Instructions for the task: Scan the records below for the line containing "AD 中的少量测试用户来测试映射。 验证确保映射正常工作后，可删除筛选器，也可逐渐扩大范围以包含更多用户。" and the line containing "属性映射到 SuccessFactors。 下表提供了有关如何映射写回属性的指南。". Copy both, plus every line between, exactly.

Material provided:
+===+

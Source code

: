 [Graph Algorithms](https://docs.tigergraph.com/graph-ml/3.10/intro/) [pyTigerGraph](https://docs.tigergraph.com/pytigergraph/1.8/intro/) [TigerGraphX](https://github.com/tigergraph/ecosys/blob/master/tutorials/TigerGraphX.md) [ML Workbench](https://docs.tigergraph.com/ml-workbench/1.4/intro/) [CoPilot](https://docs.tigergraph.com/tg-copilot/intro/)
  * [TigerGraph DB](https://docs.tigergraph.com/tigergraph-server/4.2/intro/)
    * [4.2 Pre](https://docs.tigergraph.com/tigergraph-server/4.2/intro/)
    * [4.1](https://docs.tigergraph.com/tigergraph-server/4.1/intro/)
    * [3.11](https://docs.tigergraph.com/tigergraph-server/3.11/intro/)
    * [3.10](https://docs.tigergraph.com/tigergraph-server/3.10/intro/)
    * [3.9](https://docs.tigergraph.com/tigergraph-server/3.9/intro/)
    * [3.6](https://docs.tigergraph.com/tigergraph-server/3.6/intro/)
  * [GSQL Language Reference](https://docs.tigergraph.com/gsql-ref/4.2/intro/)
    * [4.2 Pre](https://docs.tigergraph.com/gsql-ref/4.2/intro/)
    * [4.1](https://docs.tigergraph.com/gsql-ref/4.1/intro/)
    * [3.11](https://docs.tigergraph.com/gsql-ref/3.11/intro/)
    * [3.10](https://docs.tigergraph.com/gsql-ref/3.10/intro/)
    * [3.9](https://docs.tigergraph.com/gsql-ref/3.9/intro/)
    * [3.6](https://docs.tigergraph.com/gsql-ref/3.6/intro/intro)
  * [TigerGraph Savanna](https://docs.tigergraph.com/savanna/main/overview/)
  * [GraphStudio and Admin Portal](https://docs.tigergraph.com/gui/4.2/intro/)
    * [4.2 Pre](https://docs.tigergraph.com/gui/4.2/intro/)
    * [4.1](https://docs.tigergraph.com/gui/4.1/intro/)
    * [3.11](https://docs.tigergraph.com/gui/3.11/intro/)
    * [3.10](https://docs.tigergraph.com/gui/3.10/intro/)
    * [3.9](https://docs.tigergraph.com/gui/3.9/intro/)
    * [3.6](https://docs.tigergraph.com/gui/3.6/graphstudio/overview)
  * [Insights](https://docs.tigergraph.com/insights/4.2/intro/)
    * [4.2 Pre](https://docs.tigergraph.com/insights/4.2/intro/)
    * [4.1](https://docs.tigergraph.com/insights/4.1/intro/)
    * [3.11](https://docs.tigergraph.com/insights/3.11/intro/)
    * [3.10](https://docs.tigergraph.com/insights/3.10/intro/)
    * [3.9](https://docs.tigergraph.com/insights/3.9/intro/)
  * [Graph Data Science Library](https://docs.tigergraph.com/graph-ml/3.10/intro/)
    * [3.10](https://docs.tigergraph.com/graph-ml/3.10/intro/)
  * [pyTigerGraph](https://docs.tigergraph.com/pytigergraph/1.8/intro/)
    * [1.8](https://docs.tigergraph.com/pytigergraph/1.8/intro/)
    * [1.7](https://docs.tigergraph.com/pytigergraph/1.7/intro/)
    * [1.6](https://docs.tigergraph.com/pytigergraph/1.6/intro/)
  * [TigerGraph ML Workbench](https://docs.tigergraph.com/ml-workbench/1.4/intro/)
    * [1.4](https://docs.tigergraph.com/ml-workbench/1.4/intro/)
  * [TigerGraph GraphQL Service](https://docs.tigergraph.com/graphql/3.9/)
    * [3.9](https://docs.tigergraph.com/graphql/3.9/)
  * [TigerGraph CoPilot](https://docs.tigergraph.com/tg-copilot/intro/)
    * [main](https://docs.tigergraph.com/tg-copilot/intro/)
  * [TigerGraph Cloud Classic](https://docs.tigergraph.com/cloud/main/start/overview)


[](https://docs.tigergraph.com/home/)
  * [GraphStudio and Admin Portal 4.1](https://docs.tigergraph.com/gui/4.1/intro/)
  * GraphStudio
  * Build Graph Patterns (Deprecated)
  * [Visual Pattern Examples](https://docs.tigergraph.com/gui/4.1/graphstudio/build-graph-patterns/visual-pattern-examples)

+===+

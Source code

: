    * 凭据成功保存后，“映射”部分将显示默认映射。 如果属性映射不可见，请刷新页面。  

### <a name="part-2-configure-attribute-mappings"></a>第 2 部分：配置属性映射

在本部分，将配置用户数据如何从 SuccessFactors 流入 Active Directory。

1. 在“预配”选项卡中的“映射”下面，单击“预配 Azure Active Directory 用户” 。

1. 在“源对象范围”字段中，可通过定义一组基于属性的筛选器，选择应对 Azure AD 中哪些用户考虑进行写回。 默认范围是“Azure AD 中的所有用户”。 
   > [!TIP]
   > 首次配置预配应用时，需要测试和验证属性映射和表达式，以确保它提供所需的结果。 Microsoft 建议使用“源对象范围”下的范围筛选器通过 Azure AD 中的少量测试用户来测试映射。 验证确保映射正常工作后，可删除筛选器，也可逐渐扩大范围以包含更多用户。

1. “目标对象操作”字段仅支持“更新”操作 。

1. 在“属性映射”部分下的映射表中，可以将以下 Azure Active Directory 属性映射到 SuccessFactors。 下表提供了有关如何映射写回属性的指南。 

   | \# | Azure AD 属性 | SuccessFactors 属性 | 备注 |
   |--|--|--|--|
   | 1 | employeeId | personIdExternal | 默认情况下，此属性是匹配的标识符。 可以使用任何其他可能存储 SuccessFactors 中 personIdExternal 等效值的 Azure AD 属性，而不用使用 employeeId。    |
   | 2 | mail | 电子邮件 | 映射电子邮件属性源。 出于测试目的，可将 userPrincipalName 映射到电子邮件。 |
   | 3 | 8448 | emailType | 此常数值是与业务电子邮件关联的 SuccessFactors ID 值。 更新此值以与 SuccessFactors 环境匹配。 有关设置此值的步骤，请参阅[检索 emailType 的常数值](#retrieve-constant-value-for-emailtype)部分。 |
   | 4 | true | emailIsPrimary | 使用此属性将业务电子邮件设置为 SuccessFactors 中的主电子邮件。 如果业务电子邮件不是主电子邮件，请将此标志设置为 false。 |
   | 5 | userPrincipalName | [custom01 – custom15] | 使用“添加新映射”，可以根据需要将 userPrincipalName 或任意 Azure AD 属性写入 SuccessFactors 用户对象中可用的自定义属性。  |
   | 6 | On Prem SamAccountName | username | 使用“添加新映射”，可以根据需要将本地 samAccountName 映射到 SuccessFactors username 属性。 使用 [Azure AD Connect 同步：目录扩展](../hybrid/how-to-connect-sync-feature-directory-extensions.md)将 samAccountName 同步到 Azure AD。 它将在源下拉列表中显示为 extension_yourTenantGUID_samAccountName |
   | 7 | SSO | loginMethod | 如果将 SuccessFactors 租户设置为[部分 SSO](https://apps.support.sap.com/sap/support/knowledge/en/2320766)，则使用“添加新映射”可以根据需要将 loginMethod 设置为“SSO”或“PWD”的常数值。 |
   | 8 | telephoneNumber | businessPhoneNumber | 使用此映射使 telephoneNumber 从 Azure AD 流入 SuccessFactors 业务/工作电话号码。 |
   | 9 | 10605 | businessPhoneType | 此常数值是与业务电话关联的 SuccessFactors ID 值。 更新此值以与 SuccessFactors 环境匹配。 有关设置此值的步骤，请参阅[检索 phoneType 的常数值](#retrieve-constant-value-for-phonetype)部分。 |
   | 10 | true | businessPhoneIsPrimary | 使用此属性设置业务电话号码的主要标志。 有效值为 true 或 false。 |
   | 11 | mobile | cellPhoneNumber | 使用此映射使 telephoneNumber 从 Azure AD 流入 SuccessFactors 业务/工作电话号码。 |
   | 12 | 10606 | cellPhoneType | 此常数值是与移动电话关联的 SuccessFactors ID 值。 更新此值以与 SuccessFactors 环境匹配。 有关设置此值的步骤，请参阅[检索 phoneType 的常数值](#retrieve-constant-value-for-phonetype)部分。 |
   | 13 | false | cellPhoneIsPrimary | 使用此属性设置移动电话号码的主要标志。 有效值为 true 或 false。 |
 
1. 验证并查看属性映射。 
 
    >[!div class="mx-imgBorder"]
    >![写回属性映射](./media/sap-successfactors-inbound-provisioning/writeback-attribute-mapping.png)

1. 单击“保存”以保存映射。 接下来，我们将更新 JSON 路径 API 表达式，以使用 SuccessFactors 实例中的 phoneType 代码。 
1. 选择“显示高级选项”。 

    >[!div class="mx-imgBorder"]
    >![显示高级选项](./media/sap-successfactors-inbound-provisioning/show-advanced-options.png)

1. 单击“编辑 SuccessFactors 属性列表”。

+===+

Response for this exercise:
   > 首次配置预配应用时，需要测试和验证属性映射和表达式，以确保它提供所需的结果。 Microsoft 建议使用“源对象范围”下的范围筛选器通过 Azure AD 中的少量测试用户来测试映射。 验证确保映射正常工作后，可删除筛选器，也可逐渐扩大范围以包含更多用户。

1. “目标对象操作”字段仅支持“更新”操作 。

1. 在“属性映射”部分下的映射表中，可以将以下 Azure Active Directory 属性映射到 SuccessFactors。 下表提供了有关如何映射写回属性的指南。 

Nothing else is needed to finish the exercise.